Recent UAV-oriented MLLMs have advanced from aerial perception to navigation and embodied tasks. However, existing studies remain largely environment-centered and task-oriented: they emphasize how a UAV understands its surroundings or completes a predefined objective, while leaving the UAV's own state implicit. Real aerial operation is instead a continuous agent-environment interaction, where the UAV is both an observer of space and an active entity evolving within it. Embodied aerial intelligence therefore requires joint modeling of the external environment (space) and the agent's own state (self).
Viewed from this perspective, embodied intelligence is not only about understanding the world, but also about understanding the agent within the world—what we refer to as self in space. This raises a central question: how well do MLLMs jointly model the external environment, the UAV self-state, and the interaction between them?
To answer this question, we introduce SIS-Bench (Self-In-Space Benchmark). It evaluates UAV embodied intelligence along two complementary dimensions—spatial cognition and self-awareness—under a three-level hierarchy of perception, memory, and reasoning. SIS-Bench contains 4,856 QA pairs across 13 tasks, derived from 1,646 real-world UAV videos through task-specific annotation and dual-expert verification.

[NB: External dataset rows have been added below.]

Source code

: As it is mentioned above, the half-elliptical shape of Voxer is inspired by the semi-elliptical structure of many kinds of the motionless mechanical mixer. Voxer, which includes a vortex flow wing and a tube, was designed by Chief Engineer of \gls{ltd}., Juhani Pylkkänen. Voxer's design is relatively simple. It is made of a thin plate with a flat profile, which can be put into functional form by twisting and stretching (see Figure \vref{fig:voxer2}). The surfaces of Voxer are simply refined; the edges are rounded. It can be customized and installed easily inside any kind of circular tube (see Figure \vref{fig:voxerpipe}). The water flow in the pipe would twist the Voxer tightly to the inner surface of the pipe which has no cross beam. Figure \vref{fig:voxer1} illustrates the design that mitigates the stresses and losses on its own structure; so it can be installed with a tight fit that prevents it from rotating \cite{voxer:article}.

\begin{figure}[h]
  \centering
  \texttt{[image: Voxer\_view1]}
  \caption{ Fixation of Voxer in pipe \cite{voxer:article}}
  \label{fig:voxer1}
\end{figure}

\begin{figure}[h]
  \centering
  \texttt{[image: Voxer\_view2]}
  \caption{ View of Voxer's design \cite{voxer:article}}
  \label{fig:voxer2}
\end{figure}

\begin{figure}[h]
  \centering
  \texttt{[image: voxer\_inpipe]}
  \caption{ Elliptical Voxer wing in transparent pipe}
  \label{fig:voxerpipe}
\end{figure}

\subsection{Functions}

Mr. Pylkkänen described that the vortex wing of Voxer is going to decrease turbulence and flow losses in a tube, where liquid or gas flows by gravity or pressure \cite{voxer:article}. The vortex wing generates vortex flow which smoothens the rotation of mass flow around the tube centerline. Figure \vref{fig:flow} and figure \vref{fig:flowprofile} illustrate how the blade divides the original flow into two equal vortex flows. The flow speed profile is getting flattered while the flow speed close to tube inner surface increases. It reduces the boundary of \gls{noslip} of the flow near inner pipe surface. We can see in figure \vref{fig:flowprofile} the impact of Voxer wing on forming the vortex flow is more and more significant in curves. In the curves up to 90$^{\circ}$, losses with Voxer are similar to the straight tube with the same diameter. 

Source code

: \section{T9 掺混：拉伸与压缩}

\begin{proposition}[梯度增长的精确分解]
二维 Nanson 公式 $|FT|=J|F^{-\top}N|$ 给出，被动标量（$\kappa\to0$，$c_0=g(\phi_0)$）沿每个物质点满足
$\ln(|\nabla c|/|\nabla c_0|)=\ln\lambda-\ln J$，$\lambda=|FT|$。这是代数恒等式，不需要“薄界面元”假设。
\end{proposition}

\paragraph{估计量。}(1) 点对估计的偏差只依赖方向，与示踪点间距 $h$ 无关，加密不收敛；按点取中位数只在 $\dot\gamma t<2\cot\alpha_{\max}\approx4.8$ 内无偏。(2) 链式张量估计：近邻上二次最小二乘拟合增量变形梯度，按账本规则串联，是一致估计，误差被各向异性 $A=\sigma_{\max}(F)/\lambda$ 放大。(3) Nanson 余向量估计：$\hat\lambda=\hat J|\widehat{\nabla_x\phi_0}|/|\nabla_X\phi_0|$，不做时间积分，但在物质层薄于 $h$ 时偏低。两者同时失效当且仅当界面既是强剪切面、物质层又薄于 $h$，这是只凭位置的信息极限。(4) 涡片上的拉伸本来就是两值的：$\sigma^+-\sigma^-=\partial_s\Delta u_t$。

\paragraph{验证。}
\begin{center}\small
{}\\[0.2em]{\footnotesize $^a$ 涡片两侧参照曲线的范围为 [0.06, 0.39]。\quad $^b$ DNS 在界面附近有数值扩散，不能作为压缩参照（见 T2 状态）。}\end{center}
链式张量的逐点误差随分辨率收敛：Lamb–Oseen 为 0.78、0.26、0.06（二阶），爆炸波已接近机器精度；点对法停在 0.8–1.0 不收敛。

Our evaluation of 26 MLLMs reveals two consistent limitations: models are weaker at modeling self than space, and performance progressively degrades from perception to memory to reasoning. Motivated by this diagnosis, we conduct a controlled motion-aware exploration through SIS-Motion, which fuses optical-flow motion features with visual embeddings. Explicit motion cues improve both spatial cognition and self-awareness on SIS-Bench, and the gains transfer to downstream UAV navigation.
SIS-Bench systematically studies UAV embodied spatial intelligence by decomposing it into structured and measurable components. Rather than evaluating isolated perception or reasoning skills, the benchmark captures how a UAV jointly models the external environment and its own evolving action state in realistic embodied scenarios.
Self-in-Space Dual-Dimension. SIS-Bench evaluates two complementary dimensions. Spatial cognition measures understanding of objects, landmarks, spatial relations, and scene consistency in the external environment. Self-awareness measures understanding of the UAV's own motion, action history, and future behavior. Together, they test whether a model can represent space, self, and their interaction.
Hierarchical Cognitive Design. Each dimension is organized into three progressive levels. Perception covers Object Existence, Object Attribute, Relative Direction, and Action Recognition. Memory covers Landmark Recall, Landmark Order, Positional Relationship, Action Sequence, and Action Recall. Reasoning covers Spatial Consistency, Spatio-temporal Consistency, Action Prediction, and Path Planning. This hierarchy traces the progression from immediate observation to temporal retention and structured inference.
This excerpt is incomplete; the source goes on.